Muller et al. (1987) demonstrated the usefulness of ultrasonography in the monitoring of 'at risk' pregnancies. Shapiro et al. (1992) made the diagnosis of presumed NLS by ultrasonography in a 32-week fetus. The findings included intrauterine growth retardation, Dandy-Walker anomaly, choroid plexus cysts, receding forehead and microcephaly, bilateral cataract without prominent eyes, scalp edema with no generalized edema, retrognathia, curved penis, and flexion deformities of the limbs. Massive swelling of hands and feet seen in classic cases was missing; edema was noted only in the scalp.
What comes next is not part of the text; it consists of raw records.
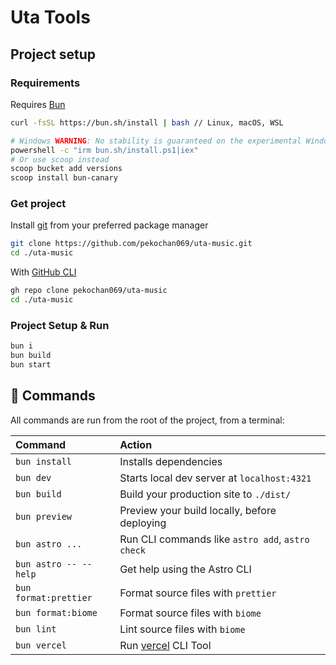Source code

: # Uta Tools

## Project setup

### Requirements

Requires [Bun](https://bun.sh)

```sh
curl -fsSL https://bun.sh/install | bash // Linux, macOS, WSL

# Windows WARNING: No stability is guaranteed on the experimental Windows builds
powershell -c "irm bun.sh/install.ps1|iex"
# Or use scoop instead
scoop bucket add versions
scoop install bun-canary

```

### Get project

Install [git](https://git-scm.com/) from your preferred package manager

```sh
git clone https://github.com/pekochan069/uta-music.git
cd ./uta-music
```

With [GitHub CLI](https://cli.github.com/)

```sh
gh repo clone pekochan069/uta-music
cd ./uta-music
```

### Project Setup & Run

```sh
bun i
bun build
bun start
```

## 🧞 Commands

All commands are run from the root of the project, from a terminal:

| Command                   | Action                                           |
| :------------------------ | :----------------------------------------------- |
| `bun install`             | Installs dependencies                            |
| `bun dev`             | Starts local dev server at `localhost:4321`      |
| `bun build`           | Build your production site to `./dist/`          |
| `bun preview`         | Preview your build locally, before deploying     |
| `bun astro ...`       | Run CLI commands like `astro add`, `astro check` |
| `bun astro -- --help` | Get help using the Astro CLI                     |
| `bun format:prettier` | Format source files with `prettier`                     |
| `bun format:biome` | Format source files with `biome`                     |
| `bun lint` | Lint source files with `biome`                     |
| `bun vercel` | Run [vercel](https://vercel.com/dashboard) CLI Tool |

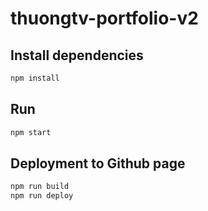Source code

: # thuongtv-portfolio-v2
## Install dependencies
```bash
npm install
```

## Run 
```bash
npm start
```

## Deployment to Github page
```bash
npm run build
npm run deploy
```
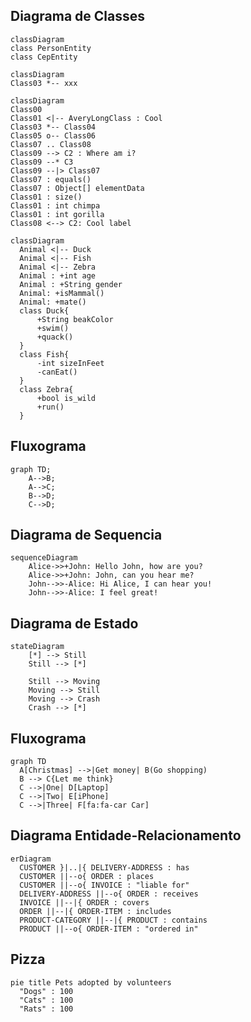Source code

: ## Diagrama de Classes

```mermaid
classDiagram
class PersonEntity
class CepEntity
```

```mermaid
classDiagram
Class03 *-- xxx
```

```mermaid
classDiagram
Class00
Class01 <|-- AveryLongClass : Cool
Class03 *-- Class04
Class05 o-- Class06
Class07 .. Class08
Class09 --> C2 : Where am i?
Class09 --* C3
Class09 --|> Class07
Class07 : equals()
Class07 : Object[] elementData
Class01 : size()
Class01 : int chimpa
Class01 : int gorilla
Class08 <--> C2: Cool label
```

```mermaid
classDiagram
  Animal <|-- Duck
  Animal <|-- Fish
  Animal <|-- Zebra
  Animal : +int age
  Animal : +String gender
  Animal: +isMammal()
  Animal: +mate()
  class Duck{
	  +String beakColor
	  +swim()
	  +quack()
  }
  class Fish{
	  -int sizeInFeet
	  -canEat()
  }
  class Zebra{
	  +bool is_wild
	  +run()
  }
```

## Fluxograma 

```mermaid
graph TD;
    A-->B;
    A-->C;
    B-->D;
    C-->D;
```

## Diagrama de Sequencia 

```mermaid
sequenceDiagram
	Alice->>+John: Hello John, how are you?
	Alice->>+John: John, can you hear me?
	John-->>-Alice: Hi Alice, I can hear you!
	John-->>-Alice: I feel great!
```

## Diagrama de Estado

```mermaid
stateDiagram
	[*] --> Still
	Still --> [*]

	Still --> Moving
	Moving --> Still
	Moving --> Crash
	Crash --> [*]
```					

## Fluxograma 

```mermaid
graph TD
  A[Christmas] -->|Get money| B(Go shopping)
  B --> C{Let me think}
  C -->|One| D[Laptop]
  C -->|Two| E[iPhone]
  C -->|Three| F[fa:fa-car Car]
```		

## Diagrama Entidade-Relacionamento

```mermaid
erDiagram  
  CUSTOMER }|..|{ DELIVERY-ADDRESS : has
  CUSTOMER ||--o{ ORDER : places
  CUSTOMER ||--o{ INVOICE : "liable for"
  DELIVERY-ADDRESS ||--o{ ORDER : receives
  INVOICE ||--|{ ORDER : covers
  ORDER ||--|{ ORDER-ITEM : includes
  PRODUCT-CATEGORY ||--|{ PRODUCT : contains
  PRODUCT ||--o{ ORDER-ITEM : "ordered in"
```

## Pizza 

```mermaid
pie title Pets adopted by volunteers
  "Dogs" : 100
  "Cats" : 100
  "Rats" : 100
```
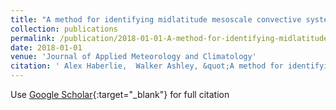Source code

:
 ```yaml
---
title: "A method for identifying midlatitude mesoscale convective systems in radar mosaics. Part II: Tracking"
collection: publications
permalink: /publication/2018-01-01-A-method-for-identifying-midlatitude-mesoscale-convective-systems-in-radar-mosaics-Part-II-Tracking
date: 2018-01-01
venue: 'Journal of Applied Meteorology and Climatology'
citation: ' Alex Haberlie,  Walker Ashley, &quot;A method for identifying midlatitude mesoscale convective systems in radar mosaics. Part II: Tracking.&quot; Journal of Applied Meteorology and Climatology, 2018.'
---
```

Use [Google Scholar](https://scholar.google.com/scholar?q=A+method+for+identifying+midlatitude+mesoscale+convective+systems+in+radar+mosaics.+Part+II:+Tracking){:target="_blank"} for full citation
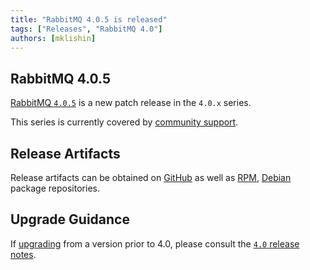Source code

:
 ```yaml
---
title: "RabbitMQ 4.0.5 is released"
tags: ["Releases", "RabbitMQ 4.0"]
authors: [mklishin]
---
```


## RabbitMQ 4.0.5

[RabbitMQ `4.0.5`](https://github.com/rabbitmq/rabbitmq-server/releases/tag/v4.0.5) is
a new patch release in the `4.0.x` series.

This series is currently covered by [community support](https://www.rabbitmq.com/release-information).

## Release Artifacts

Release artifacts can be obtained on [GitHub](https://github.com/rabbitmq/rabbitmq-server/releases/tag/v4.0.5) as well as [RPM](https://www.rabbitmq.com/docs/install-rpm), [Debian](https://www.rabbitmq.com/docs/install-debian) package repositories.

## Upgrade Guidance

If [upgrading](https://www.rabbitmq.com/docs/upgrade) from a version prior to 4.0, please consult
the [`4.0` release notes](https://github.com/rabbitmq/rabbitmq-server/releases/tag/v4.0.1).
Kainer et al. (1996) also pointed out the usefulness of ultrasonographic demonstration of abnormal fetal movement patterns in the prenatal diagnosis of this disorder. At 34, 35, and 36 weeks' gestation, no breathing movements, no sucking, and no swallowing were observed. Also there were no hiccups or normal isolated arm or leg movements. Already at that time the diagnosis was evident from extensive edema of hands and ocular hypertelorism with protruding eyes. The lips were thick with a round, gaping mouth.

Manning et al. (2004) presented 2 patients with Neu-Laxova syndrome with striking prenatal diagnostic findings and described the detailed postmortem examinations. They suggested that prenatal ultrasound findings of marked ocular proptosis in a growth-restricted, edematous fetus should prompt consideration of the diagnosis.

Molecular Genetics

In 3 patients from unrelated consanguineous Saudi families with NLS, Shaheen et al. (2014) identified 2 different homozygous missense mutations in the PHGDH gene (G140R, 606879.0007 and R163Q, 606879.0008). The mutations were found by a combination of autozygosity mapping and exome sequencing. Both substitutions occurred at highly conserved residues within the NAD(P)-binding domain and at the PHGDH dimer interface, suggesting that they would interfere with enzyme function. In vitro studies of the variants were not performed. In addition to manifesting classic features of the disorder, 1 of the patients had a dried blood spot that showed low concentrations of serine and glycine, consistent with a biochemical diagnosis of PHGDH deficiency. Shaheen et al. (2014) suggested that the severe phenotype observed in these patients reflects the extreme end of the inborn error of serine metabolism.

Acuna-Hidalgo et al. (2014) identified biallelic mutations in the PHGDH gene (see, e.g., 606879.0009 and 606879.0010) in affected individuals from 3 unrelated families with NLS1. Functional studies of the variants were not performed.

Associations Pending Confirmation

See 172480.0003 for discussion of a possible association between variation in the PSPH gene and Neu-Laxova syndrome.